将kiocb描述的文件数据，读到iov_iter描述的内存中。

static inline ssize_t call_write_iter(struct file *file, struct kiocb *kio, struct iov_iter *iter) { return file->f_op->write_iter(kio, iter); }

将iov_iter描述的内存数据，写到kiocb描述的文件中。

文件系统中所有IO模式的读写逻辑，最终都是基于这两个接口实现的。

DirectIO

上一篇提到的bufferIO，使用pagecache来缓存数据，但有时由于种种原因，应用不希望使用cache。directIO是用来解决这一需求的，它的实现是通过在open()调用时传入O_DIRECT参数，使得file->f_flags标记为O_DIRECT，在进行读写时根据该标记判断是否进行要绕过pagecache，当然底层文件系统驱动也需要实现directIO相关接口。还是以ext4为例看下directIO的流程。

directIO 也使用read()，write() 等系统调用，与bufferIO调用栈前面部分一致：

vfs_read() ->__vfs_read() ->call_read_iter() -> ext4_file_read_iter() -> generic_file_read_iter()

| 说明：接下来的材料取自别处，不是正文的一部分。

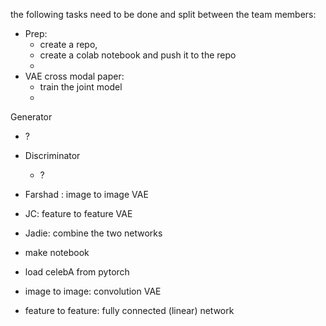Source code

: the following tasks need to be done and split between the team members:

- Prep:
  - create a repo, 
  - create a colab notebook and push it to the repo
  - 
- VAE cross modal paper:
  - train the joint model
  - 
Generator
  - ?
- Discriminator
  - ?
  
- Farshad : image to image VAE
- JC: feature to feature VAE
- Jadie: combine the two networks

- make notebook
- load celebA from pytorch
- image to image: convolution VAE 
- feature to feature:  fully connected (linear) network

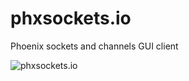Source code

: # phxsockets.io
Phoenix sockets and channels GUI client

![phxsockets.io](http://codeloveandboards.com/images/projects/phxsockets-caa09e81.jpg)
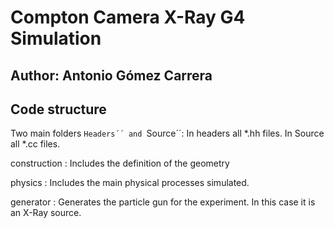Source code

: # Compton Camera X-Ray G4 Simulation

## Author: Antonio Gómez Carrera

## Code structure

Two main folders ``Headers´´ and ``Source´´:
In headers all *.hh files.
In Source all *.cc files.

construction :
Includes the definition of the geometry

physics :
Includes the main physical processes simulated.

generator :
Generates the particle gun for the experiment. In this case it is an X-Ray source. 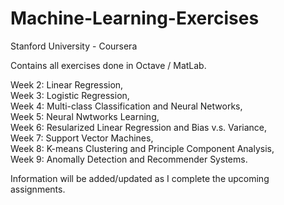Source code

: # Machine-Learning-Exercises
Stanford University - Coursera 


Contains all exercises done in Octave / MatLab.

Week 2: Linear Regression,  
Week 3: Logistic Regression,  
Week 4: Multi-class Classification and Neural Networks,  
Week 5: Neural Nwtworks Learning,  
Week 6: Resularized Linear Regression and Bias v.s. Variance,  
Week 7: Support Vector Machines,  
Week 8: K-means Clustering and Principle Component Analysis,  
Week 9: Anomally Detection and Recommender Systems.  


Information will be added/updated as I complete the upcoming assignments.
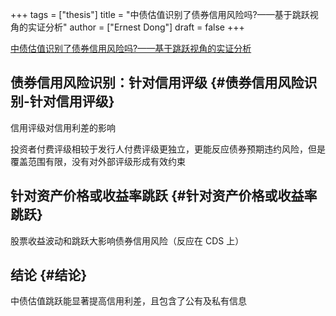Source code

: +++
tags = ["thesis"]
title = "中债估值识别了债券信用风险吗?——基于跳跃视角的实证分析"
author = ["Ernest Dong"]
draft = false
+++

[中债估值识别了债券信用风险吗?——基于跳跃视角的实证分析](/ox-hugo/中债估值识别了债券信用风险吗_——基于跳跃视角的实证分析_史永东.pdf)


## 债券信用风险识别：针对信用评级 {#债券信用风险识别-针对信用评级}

信用评级对信用利差的影响

投资者付费评级相较于发行人付费评级更独立，更能反应债券预期违约风险，但是覆盖范围有限，没有对外部评级形成有效约束


## 针对资产价格或收益率跳跃 {#针对资产价格或收益率跳跃}

股票收益波动和跳跃大影响债券信用风险（反应在 CDS 上）


## 结论 {#结论}

中债估值跳跃能显著提高信用利差，且包含了公有及私有信息
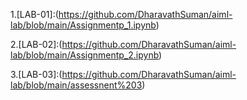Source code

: 1.[LAB-01]:(https://github.com/DharavathSuman/aiml-lab/blob/main/Assignmentp_1.ipynb)

2.[LAB-02]:(https://github.com/DharavathSuman/aiml-lab/blob/main/Assignmentp_2.ipynb)

3.[LAB-03]:(https://github.com/DharavathSuman/aiml-lab/blob/main/assessnent%203)
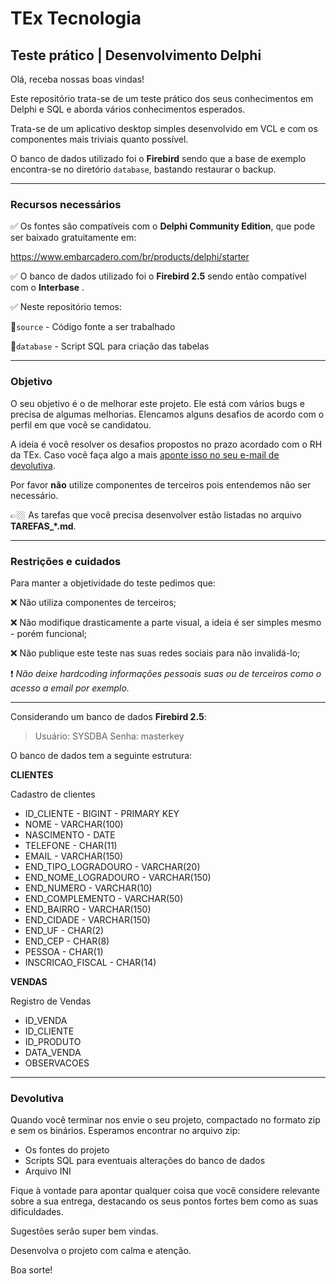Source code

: # TEx Tecnologia

## Teste prático | Desenvolvimento Delphi

Olá, receba nossas boas vindas!

Este repositório trata-se de um teste prático dos seus conhecimentos em Delphi e SQL e aborda vários conhecimentos esperados.

Trata-se de um aplicativo desktop simples desenvolvido em VCL e com os componentes mais triviais quanto possível. 

O banco de dados utilizado foi o **Firebird** sendo que a base de exemplo encontra-se no diretório `database`, bastando restaurar o backup.

---

### Recursos necessários

✅ Os fontes são compatíveis com o **Delphi Community Edition**, que pode ser baixado gratuitamente em:

 https://www.embarcadero.com/br/products/delphi/starter

✅ O banco de dados utilizado foi o **Firebird 2.5** sendo então compatível com o **Interbase** .

✅ Neste repositório temos:

📂`source` - Código fonte a ser trabalhado

📂`database` - Script SQL para criação das tabelas

---

### Objetivo

O seu objetivo é o de melhorar este projeto.  Ele está com vários bugs e precisa de algumas melhorias. Elencamos alguns desafios de acordo com o perfil em que você se candidatou.

A ideia é você resolver os desafios propostos no prazo acordado com o RH da TEx. Caso você faça algo a mais <u>aponte isso no seu e-mail de devolutiva</u>. 

Por favor **não** utilize componentes de terceiros pois entendemos não ser necessário. 

👉🏼 As tarefas que você precisa desenvolver estão listadas no arquivo **TAREFAS_*.md**.

---

### Restrições e cuidados

Para manter a objetividade do teste pedimos que:

❌ Não utiliza componentes de terceiros;

❌ Não modifique drasticamente a parte visual, a ideia é ser simples mesmo - porém funcional;

❌ Não publique este teste nas suas redes sociais para não invalidá-lo;

❗ *Não deixe hardcoding informações pessoais suas ou de terceiros como o acesso a email por exemplo.*

---

Considerando um banco de dados **Firebird 2.5**:

> Usuário: SYSDBA
> Senha: masterkey

O banco de dados tem a seguinte estrutura:

**CLIENTES**

Cadastro de clientes

- ID_CLIENTE - BIGINT - PRIMARY KEY
- NOME - VARCHAR(100)
- NASCIMENTO - DATE
- TELEFONE - CHAR(11)
- EMAIL - VARCHAR(150)
- END_TIPO_LOGRADOURO - VARCHAR(20)
- END_NOME_LOGRADOURO - VARCHAR(150)
- END_NUMERO - VARCHAR(10)
- END_COMPLEMENTO - VARCHAR(50)
- END_BAIRRO - VARCHAR(150)
- END_CIDADE - VARCHAR(150)
- END_UF - CHAR(2)
- END_CEP - CHAR(8)
- PESSOA - CHAR(1)
- INSCRICAO_FISCAL - CHAR(14)



**VENDAS**

Registro de Vendas

- ID_VENDA
- ID_CLIENTE
- ID_PRODUTO
- DATA_VENDA
- OBSERVACOES

---

### Devolutiva

Quando você terminar nos envie o seu projeto, compactado no formato zip e sem os binários. Esperamos encontrar no arquivo zip:

- Os fontes do projeto
- Scripts SQL para eventuais alterações do banco de dados
- Arquivo INI



Fique à vontade  para apontar qualquer coisa que você considere relevante sobre a sua entrega, destacando os seus pontos fortes bem como as suas dificuldades. 

Sugestões serão super bem vindas.

Desenvolva o projeto com calma e atenção.



Boa sorte!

vfs_write() ->__vfs_write() -> call_write_iter() -> ext4_file_write_iter() -> __generic_file_write_iter()

主要区别在generic_file_read_iter() 和 __generic_file_write_iter()之后，来看下这两个函数的流程：

generic_file_read_iter 流程图

generic_file_write_iter 流程图

这两个函数在directIO模式下的流程很类似，可总结如下：

将pagecache中的“脏”页回写。调用a_ops->directIO，执行磁盘到iov_iter中的用户内存地址的数据读写。若上一步执行后，仍未完成所有数据的读写，以buffer IO模式读写剩下数据。

ext4 的a_ops->directIO 指向ext4_direct_IO() , 以read为例，调用栈为：

ext4_direct_IO()->ext4_direct_IO_read()->__blockdev_direct_IO()->do_blockdev_direct_IO()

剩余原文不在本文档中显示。